Momento de aprendizagem
–
O que se pode reter da história envolvendo Galileu? O que se pode aprender é
que ela providencia lições diferentes para grupos diferentes:
-
Para os cientistas, essa história demonstra que se você esta de acordo com a
maior parte dos seus colegas, quase com certeza será esquecido ao mesmo tempo
que a história se lembrará de um rabugento qualquer.
-
Para os proponentes de posições não consensuais (por exemplo, céticos do
aquecimento global, teóricos do Design Inteligente, etc.), ela ensina que
alegar que a sua teoria está correta não é substituto para a apresentação
de experiências e dados (mesmo que se esteja certo).
-
Para as pessoas agressivamente autoconfiantes, a lição a aprender é que às
vezes ser persistente e acreditar no que se diz pode causar problemas.
-
Para os católicos, a história de Galileu ensina que não se deve insultar o papa
(muito menos quando existe uma Inquisição).
Desconfio
que muitas outras lições podem ser aprendidas dessa história, mas acho que a
verdadeira moral não é tanto aquela que se encontra dentro dela, mas, sim, no
fato de ela precisar ser contada. Embora eu tenha ouvido essa história
pela primeira vez quando me encontrava na escola primária, só muito depois de
me ter licenciado é que finalmente aprendi a verdade.
Sem
dúvida que há pessoas que estão agora mesmo conhecendo dos detalhes da história
pela primeira vez. Como isso é possível? Desconfio que seja porque, durante
muitos séculos, pessoas tais como Bertrand Russell, George Bernard Shaw, Carl
Sagan, Bertolt Brecht e as Indigo Girls têm passado o mito de geração em
geração. Não acredito que alguns deles estivesse mentindo intencionalmente.
De
fato, tenho sérias duvidas de que algum deles se tenha dado ao trabalho de
investigar os fatos. Eles nem tinham necessidade de fazer isso, visto que a
história oficial estava de acordo com o que eles já acreditavam – que a ciência
e a religião são inimigos naturais –, e isso é tudo o que eles precisavam saber.
Seria
bem fácil desfrutar tal credulidade e preguiça intelectual, mas a verdade é que
muito provavelmente eu também sou culpado do mesmo com relativa frequência.

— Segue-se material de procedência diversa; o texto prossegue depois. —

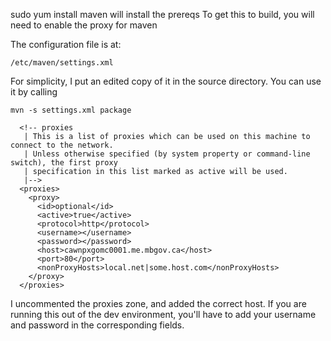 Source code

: sudo yum install maven
will install the prereqs
To get this to build, you will need to enable the proxy for maven

The configuration file is at:

`/etc/maven/settings.xml`

For simplicity, I put an edited copy of it in the source directory. You can use
it by calling

`mvn -s settings.xml package`

```
  <!-- proxies
   | This is a list of proxies which can be used on this machine to connect to the network.
   | Unless otherwise specified (by system property or command-line switch), the first proxy
   | specification in this list marked as active will be used.
   |-->
  <proxies>
    <proxy>
      <id>optional</id>
      <active>true</active>
      <protocol>http</protocol>
      <username></username>
      <password></password>
      <host>cawnpxgomc0001.me.mbgov.ca</host>
      <port>80</port>
      <nonProxyHosts>local.net|some.host.com</nonProxyHosts>
    </proxy>
  </proxies>
```

I uncommented the proxies zone, and added the correct host.
If you are running this out of the dev environment, you'll have to 
add your username and password in the corresponding fields.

Talvez seja pelo fato de eu ser jornalista (mais ou menos) e estar mais
disposto a acreditar na versão mais interessante da história. Como editor de um
jornal, favoreci Davi sobre Golias, mesmo quando o poderoso Filisteu era
mais crível que a pessoa a atirar as pedras. “Rapaz pastor mata gigante poderoso” sempre
é um título melhor de jornal.
No
entanto, como cristão, não tenho a opção de favorecer a posição que irá vender
mais jornais. Em vez disso, minha obrigação é me colocar do lado da verdade.
Quando me deparo com uma história que se ajusta com os meus planos, é meu dever
investigar todos os fatos relevantes antes de aceitá-la como um evangelho.
Nem
sempre posso ter a certeza absoluta sobre em que lugar a verdade se encontra,
mas uma coisa é certa: é aí que Deus estará.